Today at lunch, I was going to accomplish the following:
-Go to Wal-mart, approx .25 miles away and drop off the already developed film so that it could be made into a CD and thereby shared with the WORLD
-drive home, 2 more miles and get dragged around the block several times by the beasts
-eat a cookie for lunch and maybe also have a glass of wine as these are the only ingestibles currently in the house. (There might also be a potato.)
-drive back to the office (total of 3 miles, round-trip) and arrive prior to the hour ending, thereby being on time for once. Banner day.
It was going to be amazing.
Here’s what actually happened:
-Delicately eased my body, riddled with boo-boo’s and containing aches and pains within aches and pains up out of my chair and hobbled allllll the way down the hall, breathing like a woman suffering with labor pains. I then got into an elevator going up instead of down.

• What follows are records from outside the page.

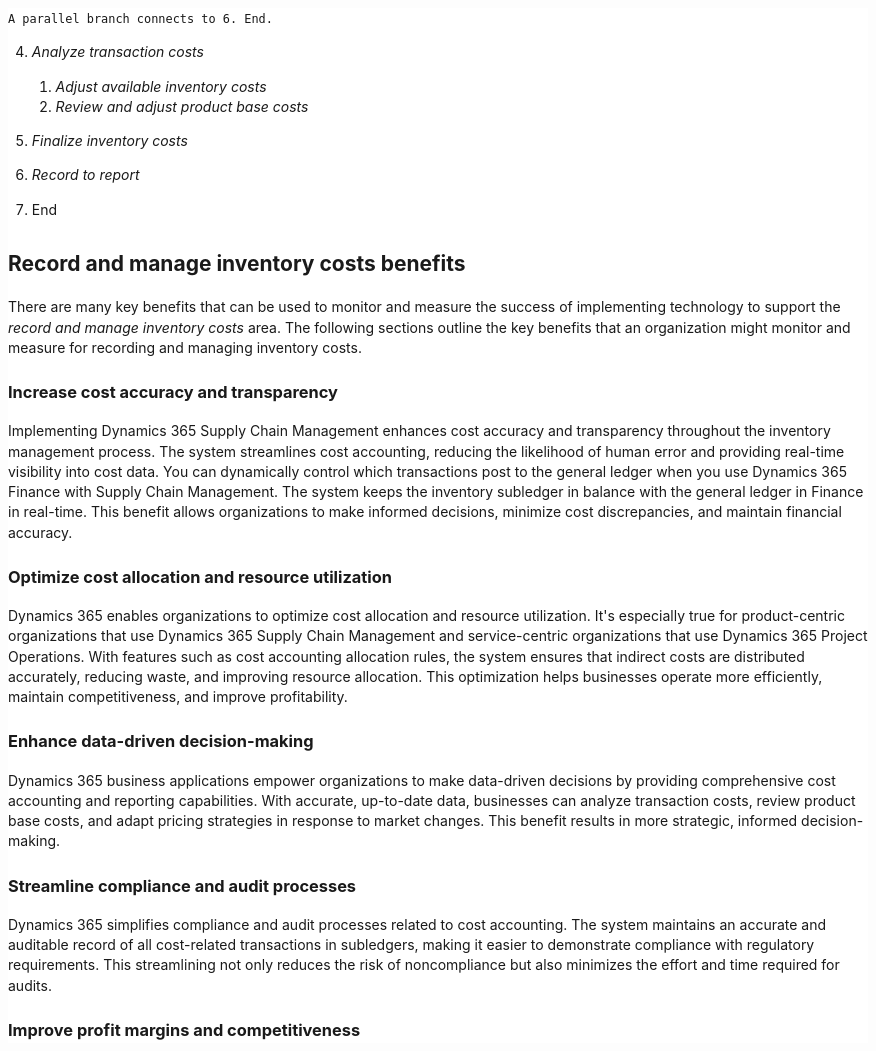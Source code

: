     A parallel branch connects to 6. End.

4. *Analyze transaction costs*

    1. *Adjust available inventory costs*
    2. *Review and adjust product base costs*

5. *Finalize inventory costs*
6. *Record to report*

7. End

## Record and manage inventory costs benefits

There are many key benefits that can be used to monitor and measure the success of implementing technology to support the *record and manage inventory costs* area. The following sections outline the key benefits that an organization might monitor and measure for recording and managing inventory costs. 

### Increase cost accuracy and transparency

Implementing Dynamics 365 Supply Chain Management enhances cost accuracy and transparency throughout the inventory management process. The system streamlines cost accounting, reducing the likelihood of human error and providing real-time visibility into cost data. You can dynamically control which transactions post to the general ledger when you use Dynamics 365 Finance with Supply Chain Management. The system keeps the inventory subledger in balance with the general ledger in Finance in real-time. This benefit allows organizations to make informed decisions, minimize cost discrepancies, and maintain financial accuracy.

### Optimize cost allocation and resource utilization

Dynamics 365 enables organizations to optimize cost allocation and resource utilization. It's especially true for product-centric organizations that use Dynamics 365 Supply Chain Management and service-centric organizations that use Dynamics 365 Project Operations. With features such as cost accounting allocation rules, the system ensures that indirect costs are distributed accurately, reducing waste, and improving resource allocation. This optimization helps businesses operate more efficiently, maintain competitiveness, and improve profitability.

### Enhance data-driven decision-making

Dynamics 365 business applications empower organizations to make data-driven decisions by providing comprehensive cost accounting and reporting capabilities. With accurate, up-to-date data, businesses can analyze transaction costs, review product base costs, and adapt pricing strategies in response to market changes. This benefit results in more strategic, informed decision-making.

### Streamline compliance and audit processes

Dynamics 365 simplifies compliance and audit processes related to cost accounting. The system maintains an accurate and auditable record of all cost-related transactions in subledgers, making it easier to demonstrate compliance with regulatory requirements. This streamlining not only reduces the risk of noncompliance but also minimizes the effort and time required for audits.

### Improve profit margins and competitiveness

-Marched across an unending expanse of parking lot sweating under too many layers of clothing because I’m loathe to expose my bruised and scraped legs and arms to anyone who might be tempted to lecture me about how to get out of an abusive relationship.
-Drove to Wal-mart, walked with a short and jerky Frankenstein stride alllll the way to the back of the store where I was informed that to create a disk from pre-processed negatives would take 7-10 business days. Decided to take my busines elsewhere because that’s just ridiculous.
-Started to drive home. Hit every. single. red. light. Made it approximately one mile before losing my mind and pulling out of an ant-like stream of cars going God-knows-where into a strip mall that happened to contain a yummy delicious Lebanese restaurant. Frankenstein’ed myself inside and bought a huge falafel and an itty bitty sliver of baklava.
-drove back to office. Arrived within the hour. On time. Banner day.